Start of Block
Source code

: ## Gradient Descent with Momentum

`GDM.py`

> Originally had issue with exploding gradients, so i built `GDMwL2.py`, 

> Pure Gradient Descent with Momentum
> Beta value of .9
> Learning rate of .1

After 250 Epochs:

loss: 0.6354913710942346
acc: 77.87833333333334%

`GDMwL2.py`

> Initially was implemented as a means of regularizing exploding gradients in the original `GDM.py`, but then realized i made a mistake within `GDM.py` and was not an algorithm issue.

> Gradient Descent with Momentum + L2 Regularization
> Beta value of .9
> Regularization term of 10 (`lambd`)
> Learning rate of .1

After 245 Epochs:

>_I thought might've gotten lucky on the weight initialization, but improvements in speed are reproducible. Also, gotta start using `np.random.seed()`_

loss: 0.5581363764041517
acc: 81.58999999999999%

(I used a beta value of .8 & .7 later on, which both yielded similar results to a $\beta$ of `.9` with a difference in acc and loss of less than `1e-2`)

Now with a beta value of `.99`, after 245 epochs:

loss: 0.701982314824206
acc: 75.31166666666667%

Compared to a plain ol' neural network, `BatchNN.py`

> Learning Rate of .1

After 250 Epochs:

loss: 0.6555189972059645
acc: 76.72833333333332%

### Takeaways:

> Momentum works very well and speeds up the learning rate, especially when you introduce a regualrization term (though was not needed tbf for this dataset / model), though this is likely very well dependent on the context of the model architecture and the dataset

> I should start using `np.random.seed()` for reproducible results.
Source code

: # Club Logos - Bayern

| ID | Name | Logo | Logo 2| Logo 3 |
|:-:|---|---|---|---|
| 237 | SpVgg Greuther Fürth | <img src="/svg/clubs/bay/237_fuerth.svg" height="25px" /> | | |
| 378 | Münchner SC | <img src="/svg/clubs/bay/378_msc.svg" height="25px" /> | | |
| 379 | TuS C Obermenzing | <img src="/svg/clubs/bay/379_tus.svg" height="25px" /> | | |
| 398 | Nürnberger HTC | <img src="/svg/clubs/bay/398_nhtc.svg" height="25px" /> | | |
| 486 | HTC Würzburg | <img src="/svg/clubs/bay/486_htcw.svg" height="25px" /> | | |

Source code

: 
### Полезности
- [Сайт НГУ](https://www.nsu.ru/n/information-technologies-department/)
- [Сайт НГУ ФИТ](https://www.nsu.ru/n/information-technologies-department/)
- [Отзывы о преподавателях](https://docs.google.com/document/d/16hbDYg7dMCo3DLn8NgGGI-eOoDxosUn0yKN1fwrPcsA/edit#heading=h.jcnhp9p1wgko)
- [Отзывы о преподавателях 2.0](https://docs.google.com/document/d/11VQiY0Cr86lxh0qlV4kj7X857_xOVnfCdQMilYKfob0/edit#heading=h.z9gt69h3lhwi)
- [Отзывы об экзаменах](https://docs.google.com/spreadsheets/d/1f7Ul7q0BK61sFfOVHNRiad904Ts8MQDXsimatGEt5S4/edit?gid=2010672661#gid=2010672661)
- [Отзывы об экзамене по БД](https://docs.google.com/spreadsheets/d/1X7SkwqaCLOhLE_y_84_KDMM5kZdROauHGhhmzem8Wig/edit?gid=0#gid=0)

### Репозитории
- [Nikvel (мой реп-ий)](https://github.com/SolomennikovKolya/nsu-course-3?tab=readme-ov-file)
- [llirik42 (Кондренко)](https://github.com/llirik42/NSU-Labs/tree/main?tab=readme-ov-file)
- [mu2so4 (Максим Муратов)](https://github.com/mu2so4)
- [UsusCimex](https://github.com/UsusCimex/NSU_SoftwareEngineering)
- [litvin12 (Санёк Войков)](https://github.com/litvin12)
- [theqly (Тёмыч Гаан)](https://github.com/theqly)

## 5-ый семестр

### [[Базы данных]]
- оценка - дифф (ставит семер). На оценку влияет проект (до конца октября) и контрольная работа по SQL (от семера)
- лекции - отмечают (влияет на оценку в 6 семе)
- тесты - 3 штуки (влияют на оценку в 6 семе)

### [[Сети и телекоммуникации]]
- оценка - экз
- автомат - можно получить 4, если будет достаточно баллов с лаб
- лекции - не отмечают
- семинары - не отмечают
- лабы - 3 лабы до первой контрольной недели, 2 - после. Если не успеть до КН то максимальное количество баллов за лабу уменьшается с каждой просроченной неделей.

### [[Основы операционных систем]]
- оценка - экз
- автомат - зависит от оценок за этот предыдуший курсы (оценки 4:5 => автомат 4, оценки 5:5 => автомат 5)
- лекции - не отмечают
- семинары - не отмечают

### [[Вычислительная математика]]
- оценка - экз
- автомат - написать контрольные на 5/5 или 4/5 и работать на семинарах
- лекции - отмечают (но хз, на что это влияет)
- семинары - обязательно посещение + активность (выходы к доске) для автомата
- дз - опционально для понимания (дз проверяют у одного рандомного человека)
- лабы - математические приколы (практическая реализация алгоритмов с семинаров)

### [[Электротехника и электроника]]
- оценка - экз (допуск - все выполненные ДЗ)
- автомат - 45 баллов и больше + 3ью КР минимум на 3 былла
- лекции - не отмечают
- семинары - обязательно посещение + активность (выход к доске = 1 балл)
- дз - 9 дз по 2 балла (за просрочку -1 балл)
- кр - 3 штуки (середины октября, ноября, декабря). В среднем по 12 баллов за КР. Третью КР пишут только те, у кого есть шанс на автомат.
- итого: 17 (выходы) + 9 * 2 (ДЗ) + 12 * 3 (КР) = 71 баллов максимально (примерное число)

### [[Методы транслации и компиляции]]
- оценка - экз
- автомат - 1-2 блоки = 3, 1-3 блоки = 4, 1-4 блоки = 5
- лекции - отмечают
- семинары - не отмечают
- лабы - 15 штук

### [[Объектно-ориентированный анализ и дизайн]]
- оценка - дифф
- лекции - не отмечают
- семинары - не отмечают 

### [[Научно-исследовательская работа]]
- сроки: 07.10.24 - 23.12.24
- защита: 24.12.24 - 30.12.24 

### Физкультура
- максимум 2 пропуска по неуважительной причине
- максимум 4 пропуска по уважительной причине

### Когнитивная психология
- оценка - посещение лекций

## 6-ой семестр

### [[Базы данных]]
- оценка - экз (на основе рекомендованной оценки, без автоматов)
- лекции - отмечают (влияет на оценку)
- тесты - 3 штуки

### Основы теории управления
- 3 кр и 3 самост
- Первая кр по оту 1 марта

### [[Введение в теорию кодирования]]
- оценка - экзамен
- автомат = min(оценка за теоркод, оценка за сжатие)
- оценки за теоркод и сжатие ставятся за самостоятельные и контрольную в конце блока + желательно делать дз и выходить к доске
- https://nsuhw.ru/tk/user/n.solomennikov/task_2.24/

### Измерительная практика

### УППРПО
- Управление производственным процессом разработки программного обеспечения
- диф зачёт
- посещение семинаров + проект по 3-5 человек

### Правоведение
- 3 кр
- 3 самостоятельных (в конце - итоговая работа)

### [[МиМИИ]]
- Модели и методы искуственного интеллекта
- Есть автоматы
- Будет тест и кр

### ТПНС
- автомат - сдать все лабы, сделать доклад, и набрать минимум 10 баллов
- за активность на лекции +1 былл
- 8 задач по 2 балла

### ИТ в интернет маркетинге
End of Block
Start of Block
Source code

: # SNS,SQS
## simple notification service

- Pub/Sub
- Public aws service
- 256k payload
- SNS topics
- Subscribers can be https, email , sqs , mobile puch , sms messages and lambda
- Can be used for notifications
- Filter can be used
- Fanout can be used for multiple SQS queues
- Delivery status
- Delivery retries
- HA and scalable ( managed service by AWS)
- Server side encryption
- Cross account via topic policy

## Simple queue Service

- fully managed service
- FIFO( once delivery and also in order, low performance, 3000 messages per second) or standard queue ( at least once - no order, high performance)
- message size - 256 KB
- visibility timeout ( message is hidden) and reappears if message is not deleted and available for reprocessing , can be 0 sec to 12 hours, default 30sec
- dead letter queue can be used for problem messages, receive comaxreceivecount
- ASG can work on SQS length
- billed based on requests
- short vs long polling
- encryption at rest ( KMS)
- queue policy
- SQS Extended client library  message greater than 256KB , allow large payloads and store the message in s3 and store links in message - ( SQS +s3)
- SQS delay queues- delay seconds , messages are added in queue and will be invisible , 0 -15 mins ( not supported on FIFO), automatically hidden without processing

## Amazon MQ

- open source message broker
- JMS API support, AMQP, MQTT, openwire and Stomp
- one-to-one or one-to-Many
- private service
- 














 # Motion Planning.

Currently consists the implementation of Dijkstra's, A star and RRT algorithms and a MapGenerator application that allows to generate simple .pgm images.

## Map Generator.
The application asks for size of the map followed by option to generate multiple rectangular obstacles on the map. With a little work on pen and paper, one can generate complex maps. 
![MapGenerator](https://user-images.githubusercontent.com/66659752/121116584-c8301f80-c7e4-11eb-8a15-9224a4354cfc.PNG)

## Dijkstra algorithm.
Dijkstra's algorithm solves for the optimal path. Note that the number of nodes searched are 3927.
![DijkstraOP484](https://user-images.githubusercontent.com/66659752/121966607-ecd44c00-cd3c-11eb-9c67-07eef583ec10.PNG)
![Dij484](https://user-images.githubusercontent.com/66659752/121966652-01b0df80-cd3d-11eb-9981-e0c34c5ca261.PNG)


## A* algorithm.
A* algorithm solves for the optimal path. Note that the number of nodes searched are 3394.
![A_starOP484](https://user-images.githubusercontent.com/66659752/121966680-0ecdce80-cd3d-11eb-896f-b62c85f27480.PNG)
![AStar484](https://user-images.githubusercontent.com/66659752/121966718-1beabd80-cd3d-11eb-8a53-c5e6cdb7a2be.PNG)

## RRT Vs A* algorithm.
End of Block
Start of Block
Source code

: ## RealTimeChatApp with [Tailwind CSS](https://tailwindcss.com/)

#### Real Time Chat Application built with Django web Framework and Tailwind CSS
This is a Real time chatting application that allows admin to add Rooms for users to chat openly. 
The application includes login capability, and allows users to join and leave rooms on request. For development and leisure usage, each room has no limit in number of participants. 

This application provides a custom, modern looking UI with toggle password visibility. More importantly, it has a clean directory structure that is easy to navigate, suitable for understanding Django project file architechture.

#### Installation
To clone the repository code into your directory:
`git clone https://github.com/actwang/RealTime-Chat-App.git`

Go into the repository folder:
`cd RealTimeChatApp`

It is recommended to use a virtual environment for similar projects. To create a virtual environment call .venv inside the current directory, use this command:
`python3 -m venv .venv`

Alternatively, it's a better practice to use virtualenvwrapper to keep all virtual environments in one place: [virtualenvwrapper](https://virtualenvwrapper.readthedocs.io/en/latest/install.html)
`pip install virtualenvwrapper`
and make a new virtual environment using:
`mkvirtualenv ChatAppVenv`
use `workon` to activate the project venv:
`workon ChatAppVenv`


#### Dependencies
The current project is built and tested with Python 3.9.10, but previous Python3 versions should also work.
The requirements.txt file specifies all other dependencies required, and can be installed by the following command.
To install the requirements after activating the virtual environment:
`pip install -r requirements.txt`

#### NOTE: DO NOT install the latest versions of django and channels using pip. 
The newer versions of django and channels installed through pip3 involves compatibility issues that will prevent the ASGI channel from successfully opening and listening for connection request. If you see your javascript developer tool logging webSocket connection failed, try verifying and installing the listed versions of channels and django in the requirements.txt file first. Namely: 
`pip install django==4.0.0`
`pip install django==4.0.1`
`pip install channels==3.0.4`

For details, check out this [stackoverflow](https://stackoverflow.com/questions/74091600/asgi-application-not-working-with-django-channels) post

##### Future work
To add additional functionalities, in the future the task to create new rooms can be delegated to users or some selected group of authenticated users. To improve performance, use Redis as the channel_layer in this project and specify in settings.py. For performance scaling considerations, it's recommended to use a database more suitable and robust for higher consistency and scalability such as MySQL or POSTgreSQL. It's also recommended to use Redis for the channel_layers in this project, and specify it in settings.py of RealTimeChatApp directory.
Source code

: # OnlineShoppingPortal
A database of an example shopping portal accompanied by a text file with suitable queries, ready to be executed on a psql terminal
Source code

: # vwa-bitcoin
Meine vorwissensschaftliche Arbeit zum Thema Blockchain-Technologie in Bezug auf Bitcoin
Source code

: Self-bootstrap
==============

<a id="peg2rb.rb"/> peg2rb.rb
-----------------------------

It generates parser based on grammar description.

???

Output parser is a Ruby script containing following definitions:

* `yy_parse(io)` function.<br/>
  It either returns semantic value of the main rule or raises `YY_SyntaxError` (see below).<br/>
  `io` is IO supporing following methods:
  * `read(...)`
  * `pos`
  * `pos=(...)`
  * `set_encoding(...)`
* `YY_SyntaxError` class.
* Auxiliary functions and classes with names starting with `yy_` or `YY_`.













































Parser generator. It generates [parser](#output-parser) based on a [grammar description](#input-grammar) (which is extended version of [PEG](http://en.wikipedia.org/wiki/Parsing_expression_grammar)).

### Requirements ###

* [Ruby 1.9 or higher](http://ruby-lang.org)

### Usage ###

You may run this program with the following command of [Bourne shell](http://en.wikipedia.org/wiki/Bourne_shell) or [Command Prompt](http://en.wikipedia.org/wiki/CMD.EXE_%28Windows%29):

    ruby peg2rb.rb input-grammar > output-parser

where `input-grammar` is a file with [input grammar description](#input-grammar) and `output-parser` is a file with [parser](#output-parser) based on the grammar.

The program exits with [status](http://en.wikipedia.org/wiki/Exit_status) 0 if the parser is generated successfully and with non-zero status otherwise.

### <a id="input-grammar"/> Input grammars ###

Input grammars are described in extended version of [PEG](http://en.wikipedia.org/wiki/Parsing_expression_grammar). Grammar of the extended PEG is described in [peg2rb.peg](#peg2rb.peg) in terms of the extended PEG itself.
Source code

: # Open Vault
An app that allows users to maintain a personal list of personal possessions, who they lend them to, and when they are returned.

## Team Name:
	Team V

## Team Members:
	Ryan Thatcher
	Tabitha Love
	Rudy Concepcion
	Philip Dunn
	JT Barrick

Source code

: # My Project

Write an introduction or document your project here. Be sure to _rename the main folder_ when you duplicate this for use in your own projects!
End of Block
▸ The task
Which lines run from the one holding "### [[Объектно-ориентированный анализ" through the one holding "- максимум 2" in the records above? Repeat them exactly, both included, and nothing more.

▸ Exercise result
### [[Объектно-ориентированный анализ и дизайн]]
- оценка - дифф
- лекции - не отмечают
- семинары - не отмечают 

### [[Научно-исследовательская работа]]
- сроки: 07.10.24 - 23.12.24
- защита: 24.12.24 - 30.12.24 

### Физкультура
- максимум 2 пропуска по неуважительной причине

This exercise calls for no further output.